Christine Bauer is an assistant professor at Utrecht University, The Netherlands. Her research activities center on interactive intelligent systems. She focuses on context-adaptive systems and, currently, on music recommender systems in particular. Her activities are driven by her interdisciplinary background. She holds a Doctoral degree in Social and Economic Sciences, a Diploma degree in International Business Administration, and a Master degree in Business Informatics. Furthermore, she pursued studies in jazz saxophone. Christine is an experienced teacher and has been teaching a wide spectrum of topics in computing and information systems across 10 institutions. She has authored more than 90 papers, received the prestigious Elise Richter grant, and holds awards for her research as well as her reviewing activities. Earlier, she researched at Johannes Kepler University Linz, Austria, WU Vienna, Austria, University of Cologne, Germany, and the E-Commerce Competence Center, Austria. In 2013 and 2015, she was Visiting Fellow at Carnegie Mellon University, Pittsburgh, PA, USA. Before starting her academic career, she worked at Austria’s biggest collecting society AKM. More information can be found on her website: https://christinebauer.eu

Tom Collins: Automatic Music Generation: Demos and Applications
This event will start at 1:00 PM, British Summer Time – copy to your calendar, in your time zone.
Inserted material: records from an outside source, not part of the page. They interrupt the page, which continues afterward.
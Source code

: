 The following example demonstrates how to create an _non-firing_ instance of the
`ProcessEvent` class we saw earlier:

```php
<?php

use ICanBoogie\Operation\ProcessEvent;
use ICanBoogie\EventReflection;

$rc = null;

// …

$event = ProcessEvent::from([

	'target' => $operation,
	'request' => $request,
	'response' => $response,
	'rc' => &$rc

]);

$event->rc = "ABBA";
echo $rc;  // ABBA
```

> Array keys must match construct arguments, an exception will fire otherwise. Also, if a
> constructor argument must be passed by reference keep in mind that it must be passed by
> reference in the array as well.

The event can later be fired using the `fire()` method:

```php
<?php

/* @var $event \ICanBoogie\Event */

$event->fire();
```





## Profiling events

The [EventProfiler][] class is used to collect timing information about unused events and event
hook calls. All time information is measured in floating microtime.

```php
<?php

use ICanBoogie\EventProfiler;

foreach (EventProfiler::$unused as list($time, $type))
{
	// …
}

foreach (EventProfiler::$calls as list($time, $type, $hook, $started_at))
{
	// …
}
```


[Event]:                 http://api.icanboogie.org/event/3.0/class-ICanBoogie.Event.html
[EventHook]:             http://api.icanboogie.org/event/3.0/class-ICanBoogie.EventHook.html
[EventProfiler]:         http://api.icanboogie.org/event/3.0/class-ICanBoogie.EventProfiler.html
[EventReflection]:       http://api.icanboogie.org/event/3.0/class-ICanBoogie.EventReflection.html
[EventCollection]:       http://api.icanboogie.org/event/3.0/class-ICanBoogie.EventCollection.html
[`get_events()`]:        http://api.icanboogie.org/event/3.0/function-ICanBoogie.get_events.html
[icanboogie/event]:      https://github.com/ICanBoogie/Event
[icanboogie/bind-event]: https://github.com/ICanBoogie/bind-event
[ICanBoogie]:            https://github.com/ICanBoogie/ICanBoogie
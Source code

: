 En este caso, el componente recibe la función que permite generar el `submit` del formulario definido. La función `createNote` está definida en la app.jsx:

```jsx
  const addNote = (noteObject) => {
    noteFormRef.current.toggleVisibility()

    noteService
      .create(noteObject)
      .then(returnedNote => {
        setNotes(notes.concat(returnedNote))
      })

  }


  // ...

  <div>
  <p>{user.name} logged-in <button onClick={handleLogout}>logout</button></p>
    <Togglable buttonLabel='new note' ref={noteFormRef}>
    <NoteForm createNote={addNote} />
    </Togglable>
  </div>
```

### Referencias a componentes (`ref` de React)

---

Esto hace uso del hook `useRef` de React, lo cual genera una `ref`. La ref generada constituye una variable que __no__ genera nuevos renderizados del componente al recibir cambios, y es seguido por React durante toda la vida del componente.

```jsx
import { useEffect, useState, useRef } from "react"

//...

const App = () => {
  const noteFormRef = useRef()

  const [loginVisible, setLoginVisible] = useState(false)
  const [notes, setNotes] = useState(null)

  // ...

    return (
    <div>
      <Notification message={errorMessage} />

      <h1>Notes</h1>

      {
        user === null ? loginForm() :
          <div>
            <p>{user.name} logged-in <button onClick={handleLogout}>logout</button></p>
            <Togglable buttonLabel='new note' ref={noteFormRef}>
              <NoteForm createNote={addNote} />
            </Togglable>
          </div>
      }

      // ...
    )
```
There has been a marked increase in recent years in the number of papers and algorithms addressing automatic music generation (AMG). This workshop will:
- Invite participants to try out some tweak-able demos and applications of music generation algorithms;
- Cover some of my lab’s projects in this area, which include a recent collaboration with Grammy Award-winning artist Imogen Heap, and integrating AMG algorithms into computer games;
- Review approaches and applications from other research groups, such as Google Magenta;
- Underline that a literature existed on this topic before deep learning(!), and that evaluation should consist of more than optimizing a metric.
Tom studied Music at Cambridge, Math and Stats at Oxford, and did his PhD on automatic pattern discovery and music generation at the Open University. He has held multiple postdoc and visiting assistant professor positions in the US and Europe, and now splits his time between University of York (where he runs the Music Computing and Psychology Lab) and the music cooperative MAIA, Inc.